The command tells Inno Setup Unpacker to extract the components of setup.exe into the current folder.

Assuming this is an Inno Setup installer, the unpacker will probably produce an iss file, like install_script.iss – the script which holds the instructions for the installer – and an [app] folder with the application’s various components.

Check the [app] folder to see what it contains. If it’s something very simple, maybe a readme file, an internet shortcut, one executable, perhaps a DLL, then you can probably run it immediately without using the official installer.

There are no guarantees, though, so keep in mind that you’re on your own here. If the application crashes your PC or causes some data loss because it’s not been installed correctly – unlikely, but not impossible – then it’s your responsibility. We would only try this on relatively simple applications, and on systems which are fully backed up.

Decoding installation scripts

Unpacking installers isn’t just about looking at the source files, of course. The setup script can tell you a lot about the application, and you don’t have to be a developer to find it useful.

We tried Inno Setup Unpacker with NoVirusThanks Stream Detector, for example, a handy tool for detecting and working on alternate data streams. It worked, but our [app] folder had two files, StreamDetector,1.exe and StreamDetector,2.exe. What was going on?

We opened install_script.iss in Notepad, and browsed to the Files section, which began like this.

[Files]
Source: “{app}\StreamDetector,1.exe”; DestDir: “{app}”; DestName: “StreamDetector.exe”; Check: “Is64BitInstallMode”; MinVersion: 0.0,5.0; Flags: ignoreversion

Source: “{app}\StreamDetector,2.exe”; DestDir: “{app}”; DestName: “StreamDetector.exe”; Check: “not Is64BitInstallMode”; MinVersion: 0.0,5.0; Flags: ignoreversion

The “Source” parameter names the files we’re looking for.

“DestDir” tells the installer where the file should be placed. In this case it’s the application folder, but if it’s some other location you’ll be able to read it here.

The third “Check” parameter is the one which answers our question, though. The installer places StreamDetector,1.exe on your system if “Is64BitInstallMode” is true, so that will be the 64-bit version. StreamDetector,2.exe is used if “not Is64BitInstallMode”, so that’ll be the 32-bit build.

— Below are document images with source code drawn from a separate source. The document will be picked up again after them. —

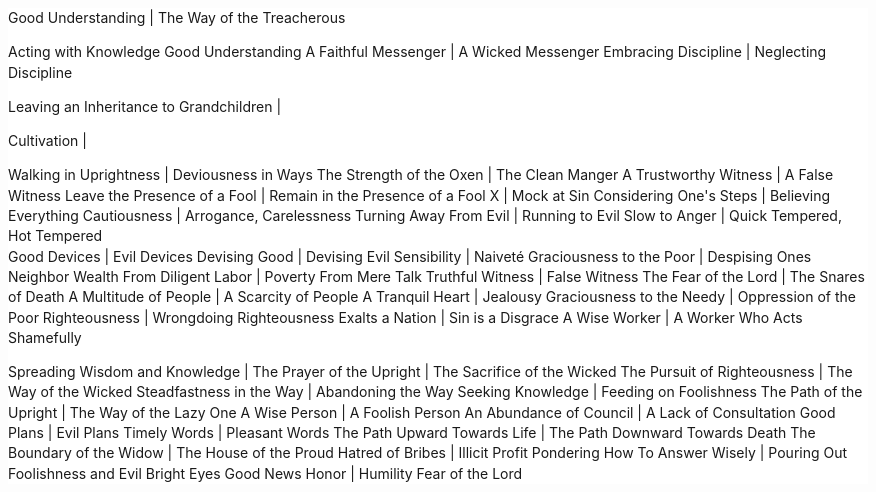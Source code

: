 Good Understanding | The Way of the Treacherous 
 
Acting with Knowledge 
Good Understanding 
A Faithful Messenger | A Wicked Messenger 
Embracing Discipline | Neglecting Discipline 

Leaving an Inheritance to Grandchildren | 

Cultivation | 

Walking in Uprightness | Deviousness in Ways 
The Strength of the Oxen | The Clean Manger 
A Trustworthy Witness | A False Witness 
Leave the Presence of a Fool | Remain in the Presence of a Fool 
X | Mock at Sin 
Considering One's Steps | Believing Everything 
Cautiousness | Arrogance, Carelessness 
Turning Away From Evil | Running to Evil 
Slow to Anger | Quick Tempered, Hot Tempered  
Good Devices | Evil Devices 
Devising Good | Devising Evil 
Sensibility | Naiveté 
Graciousness to the Poor | Despising Ones Neighbor 
Wealth From Diligent Labor | Poverty From Mere Talk 
Truthful Witness | False Witness 
The Fear of the Lord | The Snares of Death 
A Multitude of People | A Scarcity of People 
A Tranquil Heart | Jealousy 
Graciousness to the Needy | Oppression of the Poor 
Righteousness | Wrongdoing 
Righteousness Exalts a Nation | Sin is a Disgrace 
A Wise Worker | A Worker Who Acts Shamefully 

Spreading Wisdom and Knowledge | 
The Prayer of the Upright | The Sacrifice of the Wicked 
The Pursuit of Righteousness | The Way of the Wicked 
Steadfastness in the Way | Abandoning the Way 
Seeking Knowledge | Feeding on Foolishness 
The Path of the Upright | The Way of the Lazy One 
A Wise Person | A Foolish Person 
An Abundance of Council | A Lack of Consultation 
Good Plans | Evil Plans
Timely Words | 
Pleasant Words 
The Path Upward Towards Life | The Path Downward Towards Death 
The Boundary of the Widow | The House of the Proud 
Hatred of Bribes | Illicit Profit 
Pondering How To Answer Wisely | Pouring Out Foolishness and Evil 
Bright Eyes 
Good News 
Honor | 
Humility 
Fear of the Lord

This is a good example of why companies might use an installer, when it doesn’t initially seem necessary. NoVirusThanks is an honest company, and not trying to install adware or do anything sneaky: they’re just making sure you get the appropriate 32 or 64-bit version, without having to choose it yourself.

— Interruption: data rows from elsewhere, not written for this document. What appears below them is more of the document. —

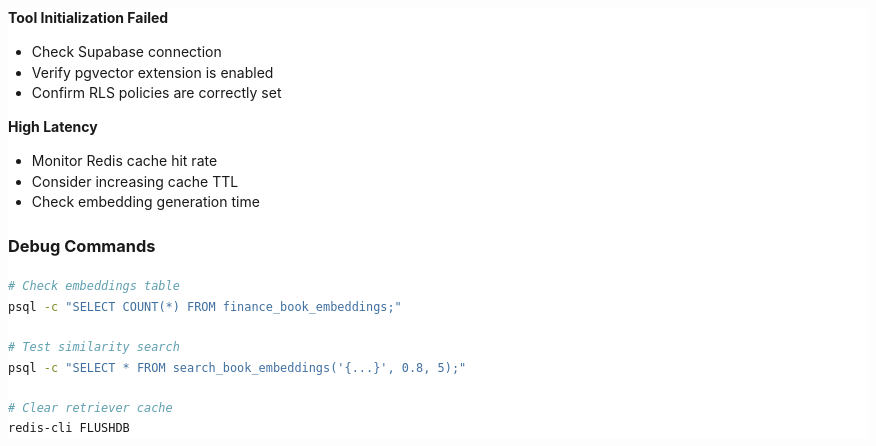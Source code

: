 **Tool Initialization Failed**
- Check Supabase connection
- Verify pgvector extension is enabled
- Confirm RLS policies are correctly set

**High Latency**
- Monitor Redis cache hit rate
- Consider increasing cache TTL
- Check embedding generation time

### Debug Commands
```bash
# Check embeddings table
psql -c "SELECT COUNT(*) FROM finance_book_embeddings;"

# Test similarity search
psql -c "SELECT * FROM search_book_embeddings('{...}', 0.8, 5);"

# Clear retriever cache
redis-cli FLUSHDB
```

But it’s also a good example of how unpacking the installer can pay off, as you can see there’s no harmful payload, and that it’s most likely safe to take the 32 or 64-bit build and run it anywhere, without installing first.

There are other useful elements to the script, and scanning the various sections can tell you more about what’s happening. Here are a few examples.

[Setup]
DefaultDirName={pf}\NoVirusThanks\Stream Detector

[Tasks]
Name: “desktopicon”; Description: “{cm:CreateDesktopIcon}”; GroupDescription: “{cm:AdditionalIcons}”; MinVersion: 0.0,5.0;
Name: “quicklaunchicon”; Description: “{cm:CreateQuickLaunchIcon}”; GroupDescription: “{cm:AdditionalIcons}”; MinVersion: 0.0,5.0;

[Run]
Filename: “{app}\StreamDetector.exe”; Description: “Open NoVirusThanks Stream Detector”; MinVersion: 0.0,5.0; Flags: shellexec postinstall skipifsilent nowait

As before, it’s not difficult to figure out the basic details.

DefaultDirName is the default storage location of the program ({pf} is your 32 or 64-bit Program Files folder).

The “Tasks” entries tell us this is one of those installers that will ask if you’d like a desktop or quick launch shortcut to the program.

And the “Run” entry tells us there will be a “run the program now” option when setup is complete. That’s just launching the main application, no other files or command line parameters involved, so it all looks safe and secure.

While this is easy enough, you probably won’t want to analyse installers on a regular basis. If you trust the developer, there’s little need; if the package is something vast and complex then you won’t be able to get much from it anyway.

Inno Setup Unpacker can give you a lot of information about more obscure installers, though, and on balance it’s well worth a place in your security toolkit.